Show each line from the records below in which the word "string" occurs.
[Provided records]
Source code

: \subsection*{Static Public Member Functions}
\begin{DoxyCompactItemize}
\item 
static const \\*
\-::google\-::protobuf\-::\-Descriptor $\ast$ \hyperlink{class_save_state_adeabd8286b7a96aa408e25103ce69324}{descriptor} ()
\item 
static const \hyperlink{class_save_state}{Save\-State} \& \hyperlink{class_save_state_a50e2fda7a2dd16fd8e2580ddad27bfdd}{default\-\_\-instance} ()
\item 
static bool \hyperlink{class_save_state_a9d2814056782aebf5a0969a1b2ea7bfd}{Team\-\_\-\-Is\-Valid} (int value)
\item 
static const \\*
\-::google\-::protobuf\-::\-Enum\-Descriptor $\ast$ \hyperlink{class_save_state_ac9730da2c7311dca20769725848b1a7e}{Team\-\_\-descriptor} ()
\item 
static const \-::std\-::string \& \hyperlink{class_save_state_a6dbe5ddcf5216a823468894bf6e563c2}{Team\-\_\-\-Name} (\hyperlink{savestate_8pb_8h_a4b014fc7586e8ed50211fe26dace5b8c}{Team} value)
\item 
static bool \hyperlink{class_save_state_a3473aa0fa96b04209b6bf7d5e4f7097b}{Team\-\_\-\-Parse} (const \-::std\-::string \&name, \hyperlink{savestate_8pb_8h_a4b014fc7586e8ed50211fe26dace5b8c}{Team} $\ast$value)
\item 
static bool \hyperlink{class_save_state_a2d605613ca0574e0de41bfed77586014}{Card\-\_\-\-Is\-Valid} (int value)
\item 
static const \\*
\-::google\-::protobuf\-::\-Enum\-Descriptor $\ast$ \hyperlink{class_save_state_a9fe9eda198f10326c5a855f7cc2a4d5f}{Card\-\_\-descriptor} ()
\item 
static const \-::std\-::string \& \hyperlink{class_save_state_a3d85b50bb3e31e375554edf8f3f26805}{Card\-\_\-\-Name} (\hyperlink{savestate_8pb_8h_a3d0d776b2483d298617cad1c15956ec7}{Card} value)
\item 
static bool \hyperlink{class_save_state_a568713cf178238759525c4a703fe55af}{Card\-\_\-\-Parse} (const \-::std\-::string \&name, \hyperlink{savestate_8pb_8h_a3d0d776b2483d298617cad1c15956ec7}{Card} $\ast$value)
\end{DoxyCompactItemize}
[/Provided records]
**Output of the task**.
static const \-::std\-::string \& \hyperlink{class_save_state_a6dbe5ddcf5216a823468894bf6e563c2}{Team\-\_\-\-Name} (\hyperlink{savestate_8pb_8h_a4b014fc7586e8ed50211fe26dace5b8c}{Team} value)
static bool \hyperlink{class_save_state_a3473aa0fa96b04209b6bf7d5e4f7097b}{Team\-\_\-\-Parse} (const \-::std\-::string \&name, \hyperlink{savestate_8pb_8h_a4b014fc7586e8ed50211fe26dace5b8c}{Team} $\ast$value)
static const \-::std\-::string \& \hyperlink{class_save_state_a3d85b50bb3e31e375554edf8f3f26805}{Card\-\_\-\-Name} (\hyperlink{savestate_8pb_8h_a3d0d776b2483d298617cad1c15956ec7}{Card} value)
static bool \hyperlink{class_save_state_a568713cf178238759525c4a703fe55af}{Card\-\_\-\-Parse} (const \-::std\-::string \&name, \hyperlink{savestate_8pb_8h_a3d0d776b2483d298617cad1c15956ec7}{Card} $\ast$value)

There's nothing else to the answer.